The risk of cardiovascular disease is increased among persons with human immunodeficiency virus (HIV) infection, so data regarding primary prevention strategies in this population are needed.
In this phase 3 trial, we randomly assigned 7769 participants with HIV infection with a low-to-moderate risk of cardiovascular disease who were receiving antiretroviral therapy to receive daily pitavastatin calcium (at a dose of 4 mg) or placebo. The primary outcome was the occurrence of a major adverse cardiovascular event, which was defined as a composite of cardiovascular death, myocardial infarction, hospitalization for unstable angina, stroke, transient ischemic attack, peripheral arterial ischemia, revascularization, or death from an undetermined cause.
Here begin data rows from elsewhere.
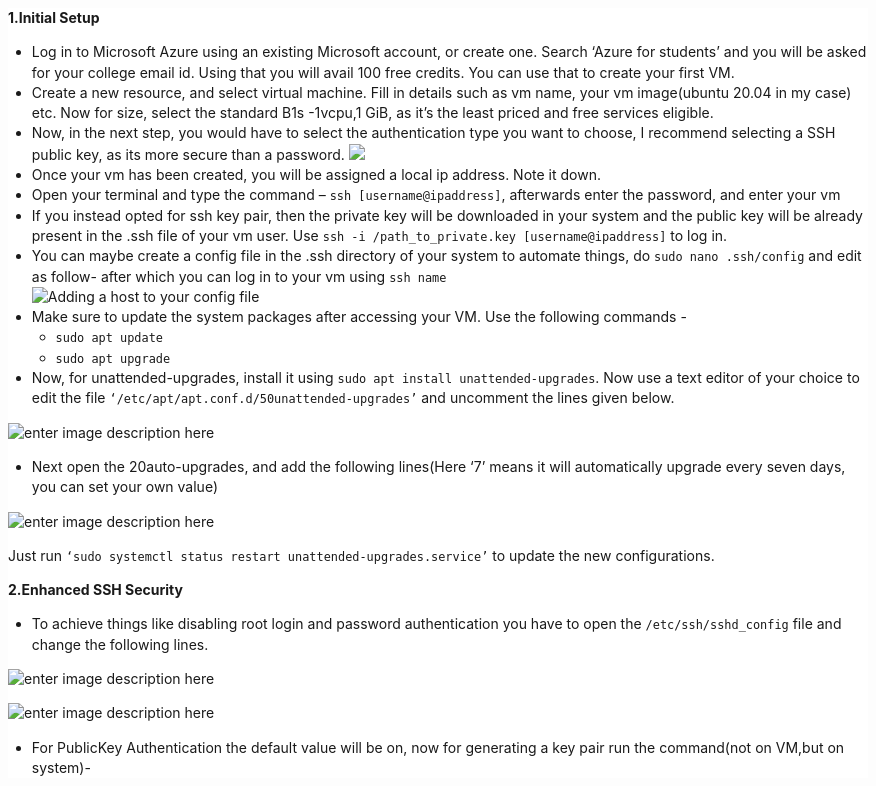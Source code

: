 

**1.Initial Setup**
-   Log in to Microsoft Azure using an existing Microsoft account, or create one. Search ‘Azure for students’ and you will be asked for your college email id. Using that you will avail 100 free credits. You can use that to create your first VM.
-   Create a new resource, and select virtual machine. Fill in details such as vm name, your vm image(ubuntu 20.04 in my case) etc. Now for size, select the standard B1s -1vcpu,1 GiB, as it’s the least priced and free services eligible.
-   Now, in the next step, you would have to select the authentication type you want to choose, I recommend selecting a SSH public key, as its more secure than a password.
![](https://i.ibb.co/cTNQLDL/Screenshot-from-2024-06-25-00-07-07.png)
-   Once your vm has been created, you will be assigned a local ip address. Note it down.
-   Open your terminal and type the command – `ssh [username@ipaddress]`, afterwards enter the password, and enter your vm
-   If you instead opted for ssh key pair, then the private key will be downloaded in your system and the public key will be already present in the .ssh file of your vm user. Use `ssh -i /path_to_private.key [username@ipaddress]` to log in.
-   You can maybe create a config file in the .ssh directory of your system to automate things,
    do `sudo nano .ssh/config` and edit as follow- after which you can log in to your vm using `ssh name`   
  ![Adding a host to your config file](https://i.ibb.co/tKxZc1w/Screenshot-from-2024-06-25-00-17-29.png)
 -   Make sure to update the system packages after accessing your VM. Use the following commands -
	    -   `sudo apt update`
	    -   `sudo apt upgrade`
-   Now, for unattended-upgrades, install it using `sudo apt install unattended-upgrades`. Now use a text editor of your choice to edit the file `‘/etc/apt/apt.conf.d/50unattended-upgrades’` and uncomment the lines given below.
	  	 


![enter image description here](https://i.ibb.co/jfhbvNR/Screenshot-from-2024-06-25-00-24-39.png)
-   Next open the 20auto-upgrades, and add the following lines(Here ‘7’ means it will automatically upgrade every seven days, you can set your own value)

![enter image description here](https://i.ibb.co/Vpk6zFb/Screenshot-from-2024-06-25-00-26-54.png)


Just run `‘sudo systemctl status restart unattended-upgrades.service’` to update the new configurations.

**2.Enhanced SSH Security**

 -   To achieve things like disabling root login and password authentication you have to open the `/etc/ssh/sshd_config` file and change the following lines.
 
![enter image description here](https://i.ibb.co/kH7sjx7/Screenshot-from-2024-06-25-00-50-35.png)

![enter image description here](https://i.ibb.co/wW8PCMj/Screenshot-from-2024-06-25-00-51-00.png)
  

 -   For PublicKey Authentication the default value will be on, now for generating a key pair run the command(not on VM,but on system)-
The median age of the participants was 50 years (interquartile range, 45 to 55); the median CD4 count was 621 cells per cubic millimeter (interquartile range, 448 to 827), and the HIV RNA value was below quantification in 5250 of 5997 participants (87.5%) with available data. The trial was stopped early for efficacy after a median follow-up of 5.1 years (interquartile range, 4.3 to 5.9). The incidence of a major adverse cardiovascular event was 4.81 per 1000 person-years in the pitavastatin group and 7.32 per 1000 person-years in the placebo group (hazard ratio, 0.65; 95% confidence interval [CI], 0.48 to 0.90; P=0.002). Muscle-related symptoms occurred in 91 participants (2.3%) in the pitavastatin group and in 53 (1.4%) in the placebo group; diabetes mellitus occurred in 206 participants (5.3%) and in 155 (4.0%), respectively.
Participants with HIV infection who received pitavastatin had a lower risk of a major adverse cardiovascular event than those who received placebo over a median follow-up of 5.1 years. (Funded by the National Institutes of Health and others; REPRIEVE ClinicalTrials.gov number, NCT02344290. opens in new tab.)